Exercise details :: Line by line, copy the entries exactly, excluding the pictures.

Data shown ::
──────
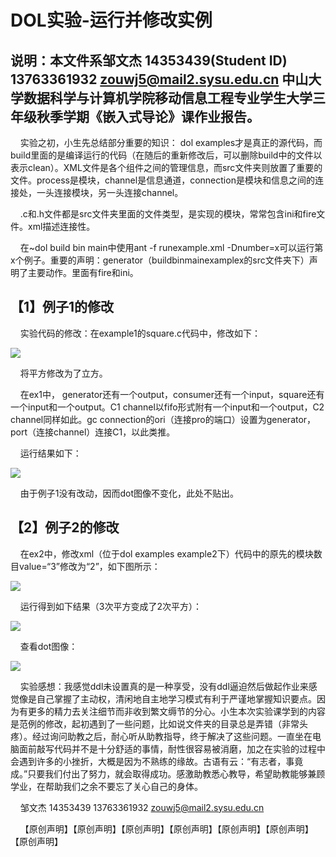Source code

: DOL实验-运行并修改实例
==
说明：本文件系邹文杰 14353439(Student ID) 13763361932 zouwj5@mail2.sysu.edu.cn 中山大学数据科学与计算机学院移动信息工程专业学生大学三年级秋季学期《嵌入式导论》课作业报告。
--
&nbsp; &nbsp; 实验之初，小生先总结部分重要的知识：
dol examples才是真正的源代码，而build里面的是编译运行的代码（在随后的重新修改后，可以删除build中的文件以表示clean）。XML文件是各个组件之间的管理信息，而src文件夹则放置了重要的文件。process是模块，channel是信息通道，connection是模块和信息之间的连接处，一头连接模块，另一头连接channel。

&nbsp; &nbsp; .c和.h文件都是src文件夹里面的文件类型，是实现的模块，常常包含ini和fire文件。xml描述连接性。

&nbsp; &nbsp; 在~dol build bin main中使用ant -f runexample.xml -Dnumber=x可以运行第x个例子。重要的声明：generator（buildbinmainexamplex的src文件夹下）声明了主要动作。里面有fire和ini。

【1】例子1的修改
--
&nbsp; &nbsp; 
实验代码的修改：在example1的square.c代码中，修改如下：

![](http://i1.piimg.com/567571/208f82a0f1f0aea5.png)

&nbsp; &nbsp; 将平方修改为了立方。

&nbsp; &nbsp; 在ex1中， generator还有一个output，consumer还有一个input，square还有一个input和一个output。C1 channel以fifo形式附有一个input和一个output，C2 channel同样如此。gc connection的ori（连接pro的端口）设置为generator，port（连接channel）连接C1，以此类推。

&nbsp; &nbsp; 运行结果如下：

![](http://i1.piimg.com/567571/c17e5f12ede001f7.png)


&nbsp; &nbsp; 由于例子1没有改动，因而dot图像不变化，此处不贴出。

【2】例子2的修改
--
&nbsp; &nbsp; 在ex2中，修改xml（位于dol examples example2下）代码中的原先的模块数目value=“3”修改为“2”，如下图所示：


![](http://i1.piimg.com/567571/e52bf31cbb478fb5.png)


&nbsp; &nbsp; 运行得到如下结果（3次平方变成了2次平方）：


![](http://i1.piimg.com/567571/a5a8741c69ca212e.png)

&nbsp; &nbsp; 查看dot图像：


![](http://i1.piimg.com/567571/7389b3cf04c0e73d.png)


&nbsp; &nbsp; 实验感想：我感觉ddl未设置真的是一种享受，没有ddl逼迫然后做起作业来感觉像是自己掌握了主动权，清闲地自主地学习模式有利于严谨地掌握知识要点。因为有更多的精力去关注细节而非收到繁文缛节的分心。小生本次实验课学到的内容是范例的修改，起初遇到了一些问题，比如说文件夹的目录总是弄错（非常头疼）。经过询问助教之后，耐心听从助教指导，终于解决了这些问题。一直坐在电脑面前敲写代码并不是十分舒适的事情，耐性很容易被消磨，加之在实验的过程中会遇到许多的小挫折，大概是因为不熟练的缘故。古语有云：“有志者，事竟成。”只要我们付出了努力，就会取得成功。感激助教悉心教导，希望助教能够兼顾学业，在帮助我们之余不要忘了关心自己的身体。

&nbsp; &nbsp; 邹文杰 14353439 13763361932 zouwj5@mail2.sysu.edu.cn

&nbsp; &nbsp; 【原创声明】【原创声明】【原创声明】【原创声明】【原创声明】【原创声明】【原创声明】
──────
Expected answer ::
Source code

: DOL实验-运行并修改实例
==
说明：本文件系邹文杰 14353439(Student ID) 13763361932 zouwj5@mail2.sysu.edu.cn 中山大学数据科学与计算机学院移动信息工程专业学生大学三年级秋季学期《嵌入式导论》课作业报告。
--
&nbsp; &nbsp; 实验之初，小生先总结部分重要的知识：
dol examples才是真正的源代码，而build里面的是编译运行的代码（在随后的重新修改后，可以删除build中的文件以表示clean）。XML文件是各个组件之间的管理信息，而src文件夹则放置了重要的文件。process是模块，channel是信息通道，connection是模块和信息之间的连接处，一头连接模块，另一头连接channel。

&nbsp; &nbsp; .c和.h文件都是src文件夹里面的文件类型，是实现的模块，常常包含ini和fire文件。xml描述连接性。

&nbsp; &nbsp; 在~dol build bin main中使用ant -f runexample.xml -Dnumber=x可以运行第x个例子。重要的声明：generator（buildbinmainexamplex的src文件夹下）声明了主要动作。里面有fire和ini。

【1】例子1的修改
--
&nbsp; &nbsp; 
实验代码的修改：在example1的square.c代码中，修改如下：

![](http://i1.piimg.com/567571/208f82a0f1f0aea5.png)

&nbsp; &nbsp; 将平方修改为了立方。

&nbsp; &nbsp; 在ex1中， generator还有一个output，consumer还有一个input，square还有一个input和一个output。C1 channel以fifo形式附有一个input和一个output，C2 channel同样如此。gc connection的ori（连接pro的端口）设置为generator，port（连接channel）连接C1，以此类推。

&nbsp; &nbsp; 运行结果如下：

![](http://i1.piimg.com/567571/c17e5f12ede001f7.png)


&nbsp; &nbsp; 由于例子1没有改动，因而dot图像不变化，此处不贴出。

【2】例子2的修改
--
&nbsp; &nbsp; 在ex2中，修改xml（位于dol examples example2下）代码中的原先的模块数目value=“3”修改为“2”，如下图所示：


![](http://i1.piimg.com/567571/e52bf31cbb478fb5.png)


&nbsp; &nbsp; 运行得到如下结果（3次平方变成了2次平方）：


![](http://i1.piimg.com/567571/a5a8741c69ca212e.png)

&nbsp; &nbsp; 查看dot图像：


![](http://i1.piimg.com/567571/7389b3cf04c0e73d.png)


&nbsp; &nbsp; 实验感想：我感觉ddl未设置真的是一种享受，没有ddl逼迫然后做起作业来感觉像是自己掌握了主动权，清闲地自主地学习模式有利于严谨地掌握知识要点。因为有更多的精力去关注细节而非收到繁文缛节的分心。小生本次实验课学到的内容是范例的修改，起初遇到了一些问题，比如说文件夹的目录总是弄错（非常头疼）。经过询问助教之后，耐心听从助教指导，终于解决了这些问题。一直坐在电脑面前敲写代码并不是十分舒适的事情，耐性很容易被消磨，加之在实验的过程中会遇到许多的小挫折，大概是因为不熟练的缘故。古语有云：“有志者，事竟成。”只要我们付出了努力，就会取得成功。感激助教悉心教导，希望助教能够兼顾学业，在帮助我们之余不要忘了关心自己的身体。

&nbsp; &nbsp; 邹文杰 14353439 13763361932 zouwj5@mail2.sysu.edu.cn

&nbsp; &nbsp; 【原创声明】【原创声明】【原创声明】【原创声明】【原创声明】【原创声明】【原创声明】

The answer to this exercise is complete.